ACTION ITEM ::
Your answer must consist only of the lines from the start of the entries through the line that holds "1,352 stream reaches", copied exactly, with no pictures.

Source texts of formatted documents:
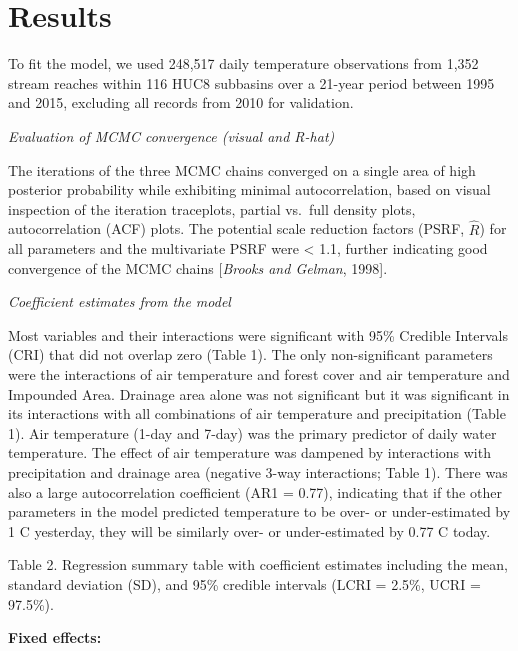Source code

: \section{Results}\label{results}

To fit the model, we used 248,517 daily temperature observations from
1,352 stream reaches within 116 HUC8 subbasins over a 21-year period
between 1995 and 2015, excluding all records from 2010 for validation.

\emph{Evaluation of MCMC convergence (visual and R-hat)}

The iterations of the three MCMC chains converged on a single area of
high posterior probability while exhibiting minimal autocorrelation,
based on visual inspection of the iteration traceplots, partial vs.~full
density plots, autocorrelation (ACF) plots. The potential scale
reduction factors (PSRF, \(\hat{R}\)) for all parameters and the
multivariate PSRF were \textless{} 1.1, further indicating good
convergence of the MCMC chains {[}\emph{Brooks and Gelman}, 1998{]}.

\emph{Coefficient estimates from the model}

Most variables and their interactions were significant with 95\%
Credible Intervals (CRI) that did not overlap zero (Table 1). The only
non-significant parameters were the interactions of air temperature and
forest cover and air temperature and Impounded Area. Drainage area alone
was not significant but it was significant in its interactions with all
combinations of air temperature and precipitation (Table 1). Air
temperature (1-day and 7-day) was the primary predictor of daily water
temperature. The effect of air temperature was dampened by interactions
with precipitation and drainage area (negative 3-way interactions; Table
1). There was also a large autocorrelation coefficient (AR1 = 0.77),
indicating that if the other parameters in the model predicted
temperature to be over- or under-estimated by 1 C yesterday, they will
be similarly over- or under-estimated by 0.77 C today.

Table 2. Regression summary table with coefficient estimates including
the mean, standard deviation (SD), and 95\% credible intervals (LCRI =
2.5\%, UCRI = 97.5\%).

\textbf{Fixed effects:}

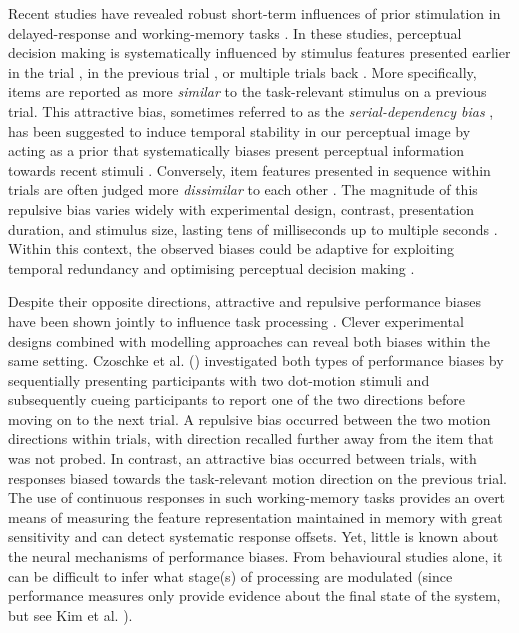 \documentclass{article}
\begin{document}
Recent studies have revealed robust short-term influences of prior stimulation in delayed-response and working-memory tasks \parencite{Bae2017, Czoschke2019, Czoschke2020, Fritsche2017, Cicchini2018, Cicchini2014, Fischer2014}. In these studies, perceptual decision making is systematically influenced by stimulus features presented earlier in the trial \parencite{Czoschke2019, Czoschke2020, Fritsche2017, Fritsche2019, Bae2017}, in the previous trial \parencite{Fritsche2017, Cicchini2017, Cicchini2018, Makovski2008}, or multiple trials back \parencite{Fritsche2020, Fritsche2021, Gekas2019, Suarez-Pinilla2018}. More specifically, items are reported as more \textit{similar} to the task-relevant stimulus on a previous trial. This attractive bias, sometimes referred to as the \textit{serial-dependency bias} \parencite{Fischer2014, Cicchini2014}, has been suggested to induce temporal stability in our perceptual image by acting as a prior that systematically biases present perceptual information towards recent stimuli \parencite{Fritsche2020, Kiyonaga2017}. Conversely, item features presented in sequence within trials are often judged more \textit{dissimilar} to each other \parencite{Born1992, Stormer2014, Fritsche2017}. The magnitude of this repulsive bias varies widely with experimental design, contrast, presentation duration, and stimulus size, lasting tens of milliseconds up to multiple seconds \parencite{Patterson2013, Priebe2002, Fritsche2021, Suarez-Pinilla2018, Fritsche2020}. Within this context, the observed biases could be adaptive for exploiting temporal redundancy and optimising perceptual decision making \parencite{VanBergen2019, Cicchini2018, Kiyonaga2017}.

Despite their opposite directions, attractive and repulsive performance biases have been shown jointly to influence task processing \parencite{Czoschke2019, Fritsche2017, Fritsche2020, Sadil2021}. Clever experimental designs combined with modelling approaches can reveal both biases within the same setting. Czoschke et al. (\citeyear{Czoschke2019}) investigated both types of performance biases by sequentially presenting participants with two dot-motion stimuli and subsequently cueing participants to report one of the two directions before moving on to the next trial. A repulsive bias occurred between the two motion directions within trials, with direction recalled further away from the item that was not probed. In contrast, an attractive bias occurred between trials, with responses biased towards the task-relevant motion direction on the previous trial. The use of continuous responses in such working-memory tasks provides an overt means of measuring the feature representation maintained in memory with great sensitivity and can detect systematic response offsets. Yet, little is known about the neural mechanisms of performance biases. From behavioural studies alone, it can be difficult to infer what stage(s) of processing are modulated (since performance measures only provide evidence about the final state of the system, but see Kim et al. \citeyear{Kim2020}). 
\end{document}
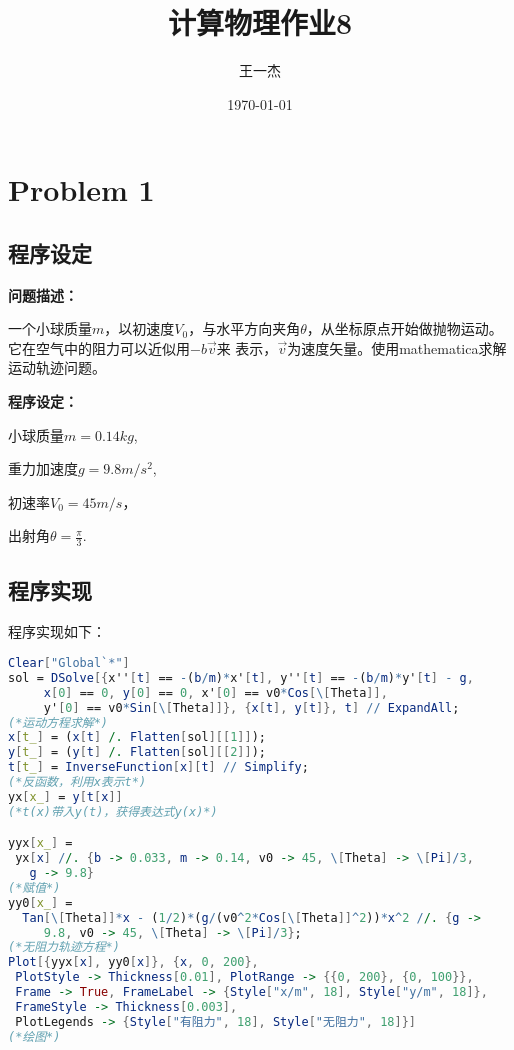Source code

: \documentclass{article}
\title{计算物理作业8} %
\author[a]{王一杰} %
\affil[a]{中国科学技术大学}
\date{\today}%
\begin{document}
\maketitle
\tableofcontents

\section{Problem 1}
\subsection{程序设定}
\textbf{问题描述：}

一个小球质量$m$，以初速度$V_0$，与水平方向夹角$\theta$，从坐标原点开始做抛物运动。它在空气中的阻力可以近似用$-b\overrightarrow{v}$来 表示，$\overrightarrow{v}$为速度矢量。使用mathematica求解运动轨迹问题。

\textbf{程序设定：}

\quad 小球质量$m=0.14kg$,

\quad 重力加速度$g=9.8m/s^2$,

\quad 初速率$V_0=45m/s$，

\quad 出射角$\theta=\frac{\pi}{3}$.

\subsection{程序实现}

程序实现如下：

\begin{lstlisting}[language=Mathematica]
Clear["Global`*"]
sol = DSolve[{x''[t] == -(b/m)*x'[t], y''[t] == -(b/m)*y'[t] - g, 
     x[0] == 0, y[0] == 0, x'[0] == v0*Cos[\[Theta]], 
     y'[0] == v0*Sin[\[Theta]]}, {x[t], y[t]}, t] // ExpandAll;
(*运动方程求解*)
x[t_] = (x[t] /. Flatten[sol][[1]]);
y[t_] = (y[t] /. Flatten[sol][[2]]);
t[t_] = InverseFunction[x][t] // Simplify;
(*反函数，利用x表示t*)
yx[x_] = y[t[x]]
(*t(x)带入y(t)，获得表达式y(x)*)

yyx[x_] = 
 yx[x] //. {b -> 0.033, m -> 0.14, v0 -> 45, \[Theta] -> \[Pi]/3, 
   g -> 9.8}
(*赋值*)
yy0[x_] = 
  Tan[\[Theta]]*x - (1/2)*(g/(v0^2*Cos[\[Theta]]^2))*x^2 //. {g -> 
     9.8, v0 -> 45, \[Theta] -> \[Pi]/3};
(*无阻力轨迹方程*)
Plot[{yyx[x], yy0[x]}, {x, 0, 200}, 
 PlotStyle -> Thickness[0.01], PlotRange -> {{0, 200}, {0, 100}}, 
 Frame -> True, FrameLabel -> {Style["x/m", 18], Style["y/m", 18]}, 
 FrameStyle -> Thickness[0.003], 
 PlotLegends -> {Style["有阻力", 18], Style["无阻力", 18]}]
(*绘图*)
\end{lstlisting}
\end{document}
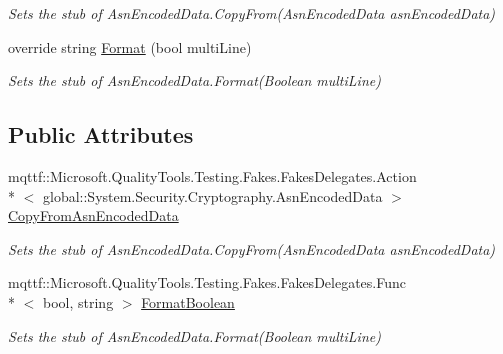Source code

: \begin{DoxyCompactItemize}
\begin{DoxyCompactList}\small\item\em Sets the stub of Asn\-Encoded\-Data.\-Copy\-From(\-Asn\-Encoded\-Data asn\-Encoded\-Data)\end{DoxyCompactList}\item 
override string \hyperlink{class_system_1_1_security_1_1_cryptography_1_1_fakes_1_1_stub_asn_encoded_data_a8a5d3a61ea0530e2b39491cab0d694a3}{Format} (bool multi\-Line)
\begin{DoxyCompactList}\small\item\em Sets the stub of Asn\-Encoded\-Data.\-Format(\-Boolean multi\-Line)\end{DoxyCompactList}\end{DoxyCompactItemize}
\subsection*{Public Attributes}
\begin{DoxyCompactItemize}
\item 
mqttf\-::\-Microsoft.\-Quality\-Tools.\-Testing.\-Fakes.\-Fakes\-Delegates.\-Action\\*
$<$ global\-::\-System.\-Security.\-Cryptography.\-Asn\-Encoded\-Data $>$ \hyperlink{class_system_1_1_security_1_1_cryptography_1_1_fakes_1_1_stub_asn_encoded_data_af244699329090369419491e63d81c946}{Copy\-From\-Asn\-Encoded\-Data}
\begin{DoxyCompactList}\small\item\em Sets the stub of Asn\-Encoded\-Data.\-Copy\-From(\-Asn\-Encoded\-Data asn\-Encoded\-Data)\end{DoxyCompactList}\item 
mqttf\-::\-Microsoft.\-Quality\-Tools.\-Testing.\-Fakes.\-Fakes\-Delegates.\-Func\\*
$<$ bool, string $>$ \hyperlink{class_system_1_1_security_1_1_cryptography_1_1_fakes_1_1_stub_asn_encoded_data_ac2346d021a64d16b12726b93beff42ea}{Format\-Boolean}
\begin{DoxyCompactList}\small\item\em Sets the stub of Asn\-Encoded\-Data.\-Format(\-Boolean multi\-Line)\end{DoxyCompactList}\end{DoxyCompactItemize}
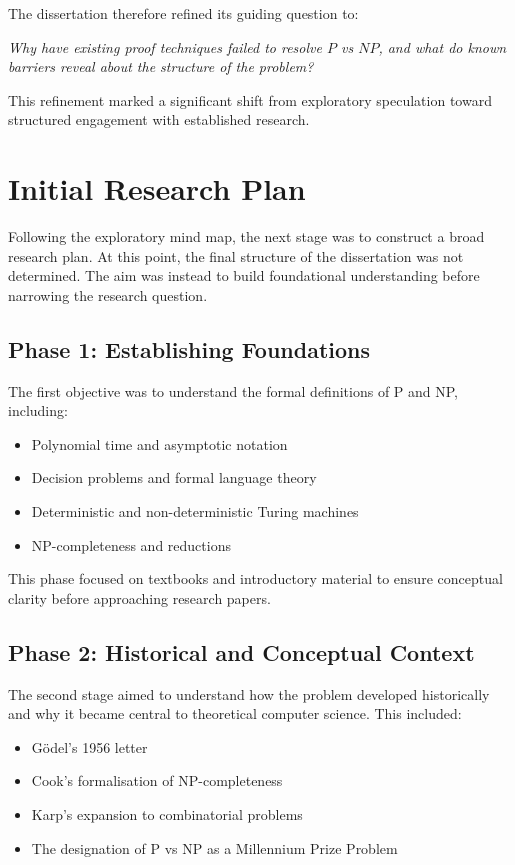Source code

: \documentclass[12pt]{article}
\begin{document}
The dissertation therefore refined its guiding question to:

\textit{Why have existing proof techniques failed to resolve $P$ vs $NP$, and what do known barriers reveal about the structure of the problem?}

This refinement marked a significant shift from exploratory speculation toward structured engagement with established research.

\section{Initial Research Plan}

Following the exploratory mind map, the next stage was to construct a broad research plan.
At this point, the final structure of the dissertation was not determined.
The aim was instead to build foundational understanding before narrowing the research question.

\subsection*{Phase 1: Establishing Foundations}

The first objective was to understand the formal definitions of P and NP, including:
\begin{itemize}
    \item Polynomial time and asymptotic notation
    \item Decision problems and formal language theory
    \item Deterministic and non-deterministic Turing machines
    \item NP-completeness and reductions
\end{itemize}

This phase focused on textbooks and introductory material to ensure conceptual clarity before approaching research papers.

\subsection*{Phase 2: Historical and Conceptual Context}

The second stage aimed to understand how the problem developed historically and why it became central to theoretical computer science. This included:
\begin{itemize}
    \item Gödel's 1956 letter
    \item Cook's formalisation of NP-completeness
    \item Karp's expansion to combinatorial problems
    \item The designation of P vs NP as a Millennium Prize Problem
\end{itemize}
\end{document}
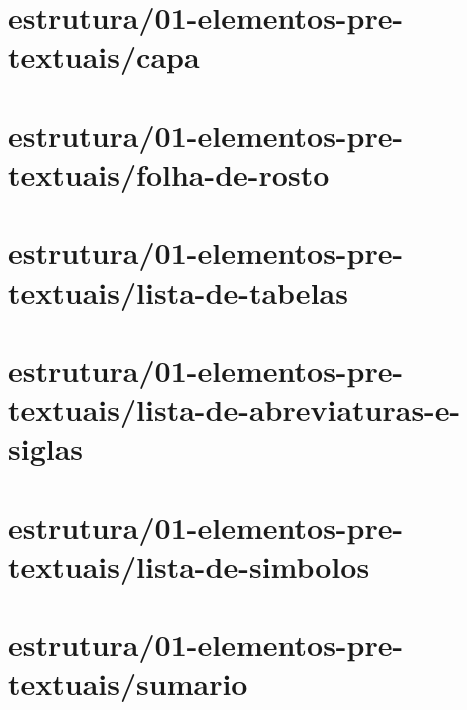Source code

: 
\chapter{estrutura/01-elementos-pre-textuais/capa} %
\chapter{estrutura/01-elementos-pre-textuais/folha-de-rosto} %
\chapter{estrutura/01-elementos-pre-textuais/lista-de-tabelas}
\chapter{estrutura/01-elementos-pre-textuais/lista-de-abreviaturas-e-siglas}
\chapter{estrutura/01-elementos-pre-textuais/lista-de-simbolos}
\chapter{estrutura/01-elementos-pre-textuais/sumario} %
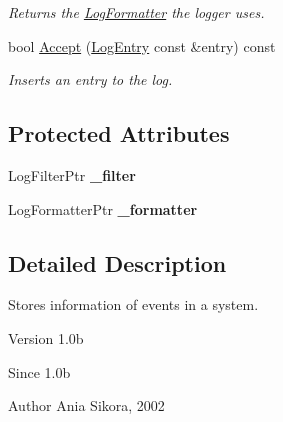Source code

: \begin{DoxyCompactItemize}
\begin{DoxyCompactList}\small\item\em Returns the \hyperlink{class_common_1_1_log_formatter}{Log\-Formatter} the logger uses. \end{DoxyCompactList}\item 
bool \hyperlink{class_common_1_1_basic_logger_af9c0305a3341255bf7360be4f8f582c8}{Accept} (\hyperlink{class_common_1_1_log_entry}{Log\-Entry} const \&entry) const 
\begin{DoxyCompactList}\small\item\em Inserts an entry to the log. \end{DoxyCompactList}\end{DoxyCompactItemize}
\subsection*{Protected Attributes}
\begin{DoxyCompactItemize}
\item 
\hypertarget{class_common_1_1_basic_logger_a9d99b4bb0e48f2b4e8ebbb552f3776d3}{Log\-Filter\-Ptr {\bfseries \-\_\-filter}}\label{class_common_1_1_basic_logger_a9d99b4bb0e48f2b4e8ebbb552f3776d3}

\item 
\hypertarget{class_common_1_1_basic_logger_a0642371048e5855fa99b1392b0b52ccd}{Log\-Formatter\-Ptr {\bfseries \-\_\-formatter}}\label{class_common_1_1_basic_logger_a0642371048e5855fa99b1392b0b52ccd}

\end{DoxyCompactItemize}


\subsection{Detailed Description}
Stores information of events in a system. 

\begin{DoxyVersion}{Version}
1.\-0b 
\end{DoxyVersion}
\begin{DoxySince}{Since}
1.\-0b 
\end{DoxySince}
\begin{DoxyAuthor}{Author}
Ania Sikora, 2002 
\end{DoxyAuthor}


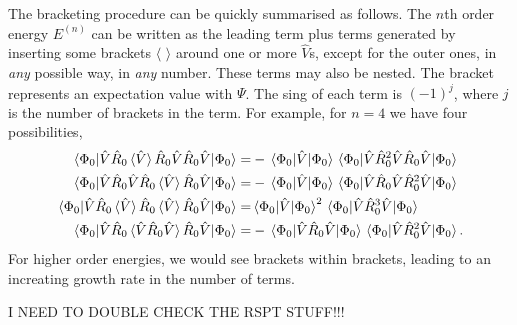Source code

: The bracketing procedure can be quickly summarised as follows. The $n$th order 
energy $E^{(n)}$ can be written as the leading term plus terms generated by inserting 
some brackets $\langle$ $\rangle$ around one or more $\hat{V}$s, except for the outer 
ones, in \emph{any} possible way, in \emph{any} number. These terms may also be nested.
The bracket represents an expectation value with $\Psi$. The sing of each term is 
$(-1)^j$, where $j$ is the number of brackets in the term. 
For example, for $n=4$ we have four possibilities,
\begin{align}
    \mel{\Phi_0}{\hat{V}\hat{R}_0\ev*{\hat{V}}\hat{R}_0\hat{V}\hat{R}_0\hat{V}}{\Phi_0}
        =& - \mel{\Phi_0}{\hat{V}}{\Phi_0}
            \mel{\Phi_0}{\hat{V}\hat{R}_0^2\hat{V}\hat{R}_0\hat{V}}{\Phi_0} \\
    \mel{\Phi_0}{\hat{V}\hat{R}_0\hat{V}\hat{R}_0\ev*{\hat{V}}\hat{R}_0\hat{V}}{\Phi_0}
        =& - \mel{\Phi_0}{\hat{V}}{\Phi_0}
            \mel{\Phi_0}{\hat{V}\hat{R}_0\hat{V}\hat{R}_0^2\hat{V}}{\Phi_0} \\
    \mel{\Phi_0}{\hat{V}\hat{R}_0\ev*{\hat{V}}\hat{R}_0\ev*{\hat{V}}\hat{R}_0\hat{V}}{\Phi_0}
        =&  \mel{\Phi_0}{\hat{V}}{\Phi_0}^2
            \mel{\Phi_0}{\hat{V}\hat{R}_0^3\hat{V}}{\Phi_0} \\
    \mel{\Phi_0}{\hat{V}\hat{R}_0\ev*{\hat{V}\hat{R}_0\hat{V}}\hat{R}_0\hat{V}}{\Phi_0}
        =& - \mel{\Phi_0}{\hat{V}\hat{R}_0\hat{V}}{\Phi_0}
            \mel{\Phi_0}{\hat{V}\hat{R}_0^2\hat{V}}{\Phi_0}.
\end{align}
For higher order energies, we would see brackets within brackets, leading to an increating 
growth rate in the number of terms.

I NEED TO DOUBLE CHECK THE RSPT STUFF!!!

ANSWER ::
Source code

: \section{Results}\label{results}

To fit the model, we used 248,517 daily temperature observations from
1,352 stream reaches within 116 HUC8 subbasins over a 21-year period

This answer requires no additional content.